* **EXERCISE PROMPT**: Every line in the listing below that holds the word "Specify" should be returned.

* **SOURCE DATA**:
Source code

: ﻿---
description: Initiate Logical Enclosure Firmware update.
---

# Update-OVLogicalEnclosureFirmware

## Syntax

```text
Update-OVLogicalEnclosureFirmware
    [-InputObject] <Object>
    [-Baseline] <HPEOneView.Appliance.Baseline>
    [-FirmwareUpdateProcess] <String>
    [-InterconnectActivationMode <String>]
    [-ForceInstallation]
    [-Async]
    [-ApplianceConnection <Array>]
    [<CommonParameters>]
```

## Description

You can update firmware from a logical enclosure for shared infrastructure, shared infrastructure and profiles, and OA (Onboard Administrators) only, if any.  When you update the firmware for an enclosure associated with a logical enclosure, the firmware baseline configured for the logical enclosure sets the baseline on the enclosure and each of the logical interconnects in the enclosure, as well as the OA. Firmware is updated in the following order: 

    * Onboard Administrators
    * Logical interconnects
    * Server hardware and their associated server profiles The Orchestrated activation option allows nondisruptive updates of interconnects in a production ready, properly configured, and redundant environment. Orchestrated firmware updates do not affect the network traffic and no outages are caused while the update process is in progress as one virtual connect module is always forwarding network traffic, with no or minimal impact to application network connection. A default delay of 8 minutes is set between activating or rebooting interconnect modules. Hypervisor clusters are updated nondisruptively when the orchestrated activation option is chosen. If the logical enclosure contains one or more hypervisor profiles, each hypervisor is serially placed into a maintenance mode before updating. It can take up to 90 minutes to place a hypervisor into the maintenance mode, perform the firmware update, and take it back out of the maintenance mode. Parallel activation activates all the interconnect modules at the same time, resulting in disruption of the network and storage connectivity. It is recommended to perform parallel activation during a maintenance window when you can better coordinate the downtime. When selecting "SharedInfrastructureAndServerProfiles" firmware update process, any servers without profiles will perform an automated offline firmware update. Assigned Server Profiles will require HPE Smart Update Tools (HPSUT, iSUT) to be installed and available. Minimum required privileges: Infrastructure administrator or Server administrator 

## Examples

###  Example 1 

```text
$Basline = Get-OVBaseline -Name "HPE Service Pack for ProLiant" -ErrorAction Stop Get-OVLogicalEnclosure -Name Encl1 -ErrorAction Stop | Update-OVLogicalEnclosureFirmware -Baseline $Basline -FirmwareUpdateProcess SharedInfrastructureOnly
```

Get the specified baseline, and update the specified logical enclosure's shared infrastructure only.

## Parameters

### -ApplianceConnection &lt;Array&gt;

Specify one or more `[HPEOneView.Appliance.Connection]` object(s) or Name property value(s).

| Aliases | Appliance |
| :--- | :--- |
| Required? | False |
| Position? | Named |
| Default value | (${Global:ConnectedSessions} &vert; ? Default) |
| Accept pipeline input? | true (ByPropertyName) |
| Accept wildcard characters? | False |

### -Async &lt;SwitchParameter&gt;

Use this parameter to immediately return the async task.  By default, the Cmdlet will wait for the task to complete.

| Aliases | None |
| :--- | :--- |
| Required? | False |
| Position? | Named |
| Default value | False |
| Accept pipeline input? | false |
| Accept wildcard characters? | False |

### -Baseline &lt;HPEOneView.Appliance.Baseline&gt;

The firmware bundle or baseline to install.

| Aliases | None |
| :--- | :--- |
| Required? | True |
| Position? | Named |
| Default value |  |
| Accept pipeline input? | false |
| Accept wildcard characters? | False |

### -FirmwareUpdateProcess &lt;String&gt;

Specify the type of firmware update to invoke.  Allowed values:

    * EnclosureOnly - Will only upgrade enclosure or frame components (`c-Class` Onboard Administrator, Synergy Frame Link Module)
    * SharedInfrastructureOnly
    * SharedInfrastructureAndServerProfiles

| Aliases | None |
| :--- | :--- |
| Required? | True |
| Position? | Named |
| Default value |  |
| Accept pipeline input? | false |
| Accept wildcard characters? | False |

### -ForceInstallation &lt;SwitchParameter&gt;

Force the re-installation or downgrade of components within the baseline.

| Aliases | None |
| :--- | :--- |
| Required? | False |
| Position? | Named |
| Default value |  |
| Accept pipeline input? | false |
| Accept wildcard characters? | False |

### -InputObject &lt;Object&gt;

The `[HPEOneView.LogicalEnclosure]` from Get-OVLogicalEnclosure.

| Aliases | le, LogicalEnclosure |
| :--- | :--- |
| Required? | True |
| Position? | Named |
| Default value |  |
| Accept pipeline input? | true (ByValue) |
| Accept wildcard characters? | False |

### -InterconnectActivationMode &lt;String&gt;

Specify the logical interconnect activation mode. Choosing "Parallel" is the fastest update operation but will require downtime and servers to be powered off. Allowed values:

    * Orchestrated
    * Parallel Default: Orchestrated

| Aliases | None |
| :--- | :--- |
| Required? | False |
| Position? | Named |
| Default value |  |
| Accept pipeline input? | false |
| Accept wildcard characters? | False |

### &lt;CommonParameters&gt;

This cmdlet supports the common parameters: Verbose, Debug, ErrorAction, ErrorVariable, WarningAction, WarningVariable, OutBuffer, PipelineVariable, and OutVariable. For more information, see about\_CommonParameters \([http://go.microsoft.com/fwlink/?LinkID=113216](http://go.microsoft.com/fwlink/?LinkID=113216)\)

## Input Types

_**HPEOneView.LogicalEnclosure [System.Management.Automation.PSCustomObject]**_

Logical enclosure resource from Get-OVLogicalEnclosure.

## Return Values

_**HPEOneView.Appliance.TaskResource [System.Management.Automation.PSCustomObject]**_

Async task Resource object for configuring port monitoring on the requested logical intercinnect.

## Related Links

* **SOLUTION**:
Specify one or more `[HPEOneView.Appliance.Connection]` object(s) or Name property value(s).
Specify the type of firmware update to invoke.  Allowed values:
Specify the logical interconnect activation mode. Choosing "Parallel" is the fastest update operation but will require downtime and servers to be powered off. Allowed values:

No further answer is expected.